Il y a un club qui va du coup vous proposer de passer un test, c'est Saint-Memmie Olympique. Ça va être un énorme coup de foudre aussi avec la sélectionneuse. Elle comprend très vite que vous êtes faite pour ça.
Oui. Et son approche, la première fois, c'était mais elle vient d'où ? Elle est toute petite, elle réussit à courir plus vite que les filles, elle frappe plus fort et Régine me regardait et disait : "Mais c'est une extra-terrestre". Je pense qu'elle décèle le potentiel dont je dispose. Mais moi, je suis loin de tout ça. Moi, je suis sur le terrain, je m'amuse et c'est tout ce qui compte à l'époque.
Il se passe quoi dans votre tête ? Parce que déjà enfant sur les bancs de l'école, vous disiez à vos profs : "De toute façon, je m'en fous de l'école, je veux être footballeuse professionnelle" et à chaque fois, on vous répondait : "Ce n'est pas un métier".
C'était dans ma tête. C'était un objectif, mais ce n'était pas quelque chose qui était confirmé, ça allait dépendre de plein de choses.

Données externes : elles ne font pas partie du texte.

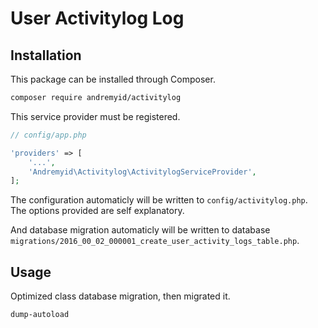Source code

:# User Activitylog Log

## Installation

This package can be installed through Composer.
```bash
composer require andremyid/activitylog
```

This service provider must be registered.
```php
// config/app.php

'providers' => [
    '...',
    'Andremyid\Activitylog\ActivitylogServiceProvider',
];
```

The configuration automaticly will be written to  ```config/activitylog.php```. The options provided are self explanatory.

And database migration automaticly will be written to database  ```migrations/2016_00_02_000001_create_user_activity_logs_table.php```.

## Usage

Optimized class database migration, then migrated it.
```bash
dump-autoload
```
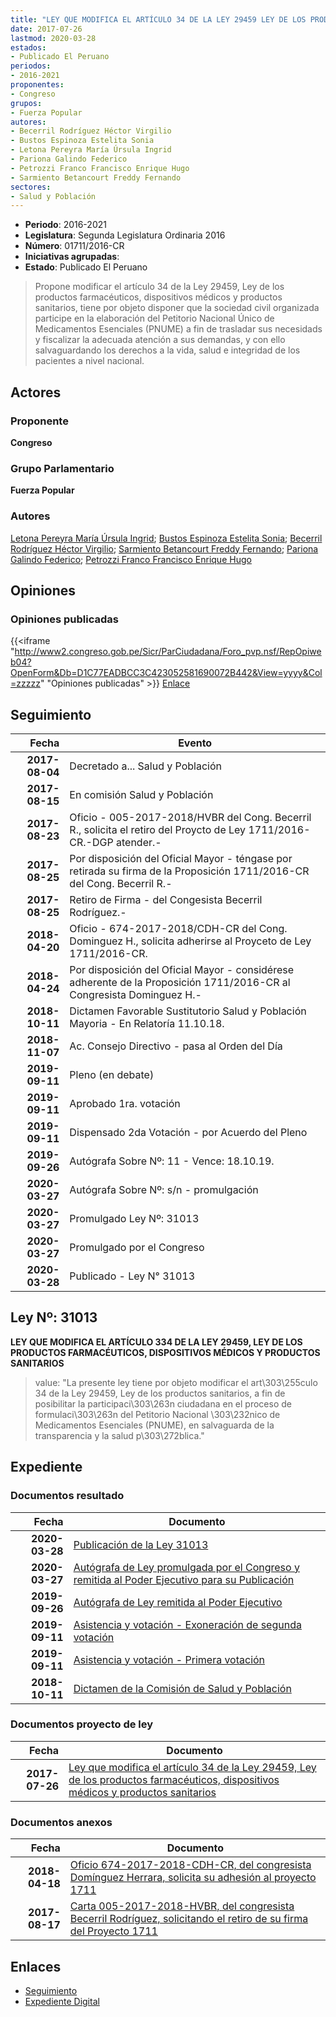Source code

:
 ```yaml
---
title: "LEY QUE MODIFICA EL ARTÍCULO 34 DE LA LEY 29459 LEY DE LOS PRODUCTOS FARMACÉUTICOS, DISPOSITIVOS MÉDICOS Y PRODUCTOS SANITARIOS"
date: 2017-07-26
lastmod: 2020-03-28
estados:
- Publicado El Peruano
periodos:
- 2016-2021
proponentes:
- Congreso
grupos:
- Fuerza Popular
autores:
- Becerril Rodríguez Héctor Virgilio
- Bustos Espinoza Estelita Sonia
- Letona Pereyra María Úrsula Ingrid
- Pariona Galindo Federico
- Petrozzi Franco Francisco Enrique Hugo
- Sarmiento Betancourt Freddy Fernando
sectores:
- Salud y Población
---
```

- **Periodo**: 2016-2021
- **Legislatura**: Segunda Legislatura Ordinaria 2016
- **Número**: 01711/2016-CR
- **Iniciativas agrupadas**: 
- **Estado**: Publicado El Peruano

> Propone modificar el artículo 34 de la Ley 29459, Ley de los productos farmacéuticos, dispositivos médicos y productos sanitarios, tiene por objeto disponer que la sociedad civil organizada participe en la elaboración del Petitorio Nacional Único de Medicamentos Esenciales (PNUME) a fin de trasladar sus necesidads y fiscalizar la adecuada atención a sus demandas, y con ello salvaguardando los derechos a la vida, salud e integridad de los pacientes a nivel nacional.


## Actores

### Proponente

**Congreso**

### Grupo Parlamentario

**Fuerza Popular**

### Autores

[Letona Pereyra María Úrsula Ingrid](mailto:mailto:mletona@congreso.gob.pe); [Bustos Espinoza Estelita Sonia](mailto:mailto:ebustos@congreso.gob.pe); [Becerril Rodríguez Héctor Virgilio](mailto:mailto:hbecerril@congreso.gob.pe); [Sarmiento Betancourt Freddy Fernando](mailto:mailto:fsarmiento@congreso.gob.pe); [Pariona Galindo Federico](mailto:mailto:fpariona@congreso.gob.pe); [Petrozzi Franco Francisco Enrique Hugo](mailto:mailto:fpetrozzi@congreso.gob.pe)

## Opiniones

### Opiniones publicadas

{{<iframe "http://www2.congreso.gob.pe/Sicr/ParCiudadana/Foro_pvp.nsf/RepOpiweb04?OpenForm&Db=D1C77EADBCC3C423052581690072B442&View=yyyy&Col=zzzzz" "Opiniones publicadas" >}}
[Enlace](http://www2.congreso.gob.pe/Sicr/ParCiudadana/Foro_pvp.nsf/RepOpiweb04?OpenForm&Db=D1C77EADBCC3C423052581690072B442&View=yyyy&Col=zzzzz)


## Seguimiento

| Fecha | Evento |
|------:|--------|
| **2017-08-04** | Decretado a... Salud y Población |
| **2017-08-15** | En comisión Salud y Población |
| **2017-08-23** | Oficio - 005-2017-2018/HVBR del Cong. Becerril R., solicita el retiro del Proycto de Ley 1711/2016-CR.-DGP atender.- |
| **2017-08-25** | Por disposición del Oficial Mayor - téngase por retirada su firma de la Proposición 1711/2016-CR del Cong. Becerril R.- |
| **2017-08-25** | Retiro de Firma - del Congesista Becerril Rodríguez.- |
| **2018-04-20** | Oficio - 674-2017-2018/CDH-CR del Cong. Dominguez H., solicita adherirse al Proyceto de Ley 1711/2016-CR. |
| **2018-04-24** | Por disposición del Oficial Mayor - considérese adherente de la Proposición 1711/2016-CR al Congresista Dominguez H.- |
| **2018-10-11** | Dictamen Favorable Sustitutorio Salud y Población Mayoria - En Relatoría 11.10.18. |
| **2018-11-07** | Ac. Consejo Directivo - pasa al Orden del Día |
| **2019-09-11** | Pleno (en debate) |
| **2019-09-11** | Aprobado 1ra. votación |
| **2019-09-11** | Dispensado 2da Votación - por Acuerdo del Pleno |
| **2019-09-26** | Autógrafa Sobre Nº: 11 - Vence: 18.10.19. |
| **2020-03-27** | Autógrafa Sobre Nº: s/n - promulgación |
| **2020-03-27** | Promulgado Ley Nº: 31013 |
| **2020-03-27** | Promulgado por el Congreso |
| **2020-03-28** | Publicado - Ley N° 31013 |

## Ley Nº: 31013

**LEY QUE MODIFICA EL ARTÍCULO 334 DE LA LEY 29459, LEY DE LOS PRODUCTOS FARMACÉUTICOS, DISPOSITIVOS MÉDICOS Y PRODUCTOS SANITARIOS**

> value: "La presente ley tiene por objeto modificar el art\303\255culo 34 de la Ley 29459, Ley de los productos sanitarios, a fin de posibilitar la participaci\303\263n ciudadana en el proceso de formulaci\303\263n del Petitorio Nacional \303\232nico de Medicamentos Esenciales (PNUME), en salvaguarda de la transparencia y la salud p\303\272blica."


## Expediente

### Documentos resultado

| Fecha | Documento |
|------:|-----------|
| **2020-03-28** | [Publicación de la Ley 31013](http://www.leyes.congreso.gob.pe/Documentos/2016_2021/ADLP/Normas_Legales/31013-LEY.pdf) |
| **2020-03-27** | [Autógrafa de Ley promulgada por el Congreso y remitida al Poder Ejecutivo para su Publicación](http://www.leyes.congreso.gob.pe/Documentos/2016_2021/ADLP/Texto_Aprobado/AU0171120200327.pdf) |
| **2019-09-26** | [Autógrafa de Ley remitida al Poder Ejecutivo](http://www.leyes.congreso.gob.pe/Documentos/2016_2021/Autografas/Ley_y_de_Resolucion_Legislativa/AU0171120190926.pdf) |
| **2019-09-11** | [Asistencia y votación - Exoneración de segunda votación](http://www.leyes.congreso.gob.pe/Documentos/2016_2021/Asistencia_y_Votacion/Proyectos_de_Ley/Exoneracion_de_Segunda_Votacion/ESV0171120190911.pdf) |
| **2019-09-11** | [Asistencia y votación - Primera votación](http://www.leyes.congreso.gob.pe/Documentos/2016_2021/Asistencia_y_Votacion/Proyectos_de_Ley/AV0171120190911.pdf) |
| **2018-10-11** | [Dictamen de la Comisión de Salud y Población](http://www.leyes.congreso.gob.pe/Documentos/2016_2021/Dictamenes/Proyectos_de_Ley/01711DC21MAY20181011.pdf) |

### Documentos proyecto de ley

| Fecha | Documento |
|------:|-----------|
| **2017-07-26** | [Ley que modifica el artículo 34 de la Ley 29459, Ley de los productos farmacéuticos, dispositivos médicos y productos sanitarios](http://www.leyes.congreso.gob.pe/Documentos/2016_2021/Proyectos_de_Ley_y_de_Resoluciones_Legislativas/PL0171120170726...pdf) |

### Documentos anexos

| Fecha | Documento |
|------:|-----------|
| **2018-04-18** | [Oficio 674-2017-2018-CDH-CR, del congresista Domínguez Herrara, solicita su adhesión al proyecto 1711](http://www.leyes.congreso.gob.pe/Documentos/2016_2021/Adhesiones/Proyectos_de_Ley/OFICIO-674-2017-2018-CDH-CR.pdf) |
| **2017-08-17** | [Carta 005-2017-2018-HVBR, del congresista Becerril Rodríguez, solicitando el retiro de su firma del Proyecto 1711](http://www.leyes.congreso.gob.pe/Documentos/2016_2021/Retiro_de_Firmas/Proyectos/CARTA-005-2017-2018-HVBR.pdf) |

## Enlaces

- [Seguimiento](http://www2.congreso.gob.pe/Sicr/TraDocEstProc/CLProLey2016.nsf/f7fff46988ca05b1052578e100829cc7/1a2375b61791fc8c052581690061f2f8?OpenDocument)
- [Expediente Digital](http://www2.congreso.gob.pe/Sicr/TraDocEstProc/Expvirt_2011.nsf/visbusqptramdoc1621/01711?opendocument)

Mais j'avais toujours dans un coin de ma tête cette possibilité d'aller jouer au plus haut niveau. Et quand ça se produit, je me dis : mais ça y est, c'est fait. Je me rappelle même avoir envoyé une carte à mon professeur : "Bon, bah vous voyez, je suis aux États-Unis et puis je gagne un peu ma vie grâce au foot !"
Le départ aux États-Unis est un moment difficile pour vous...
Ce qui est compliqué à ce moment-là, c'est que je suis dans une situation extrêmement confortable. Je suis la chouchoute, je marque des buts, je suis bien, j'ai mon emploi, j'ai mon sport. Et en fait, franchir le cap là-bas, même si c'est fabuleux, reste compliqué. J'ai pleuré pendant un mois et demi tous les soirs au téléphone avec ma mère. J'avais l'impression que je ne serais pas à la hauteur. Une fois encore, c'est ma mère qui revient et qui me met un petit coup de pression en me disant : "Non, mais de toute façon, tu vas rester un an quoi qu'il arrive, donc autant que tu t’intègres correctement et que tu prennes du plaisir". Je vais raccrocher et le lendemain je vais me réveiller en mode "l'Amérique m'appartient" !
Que représente le foot pour vous ?
Le foot représente clairement ma sortie de cet enfer familial dont je ne parlais pas, parce que j'avais honte.
Marinette Pichonà franceinfo
Ça représente tout. Les bons moments, les moments de galère. Le foot m'a permis, à la fois de devenir une femme, une meilleure fille pour ma mère, une meilleure amie, une bonne épouse et une bonne maman. Toutes les valeurs du foot ont fait la femme que je suis aujourd'hui.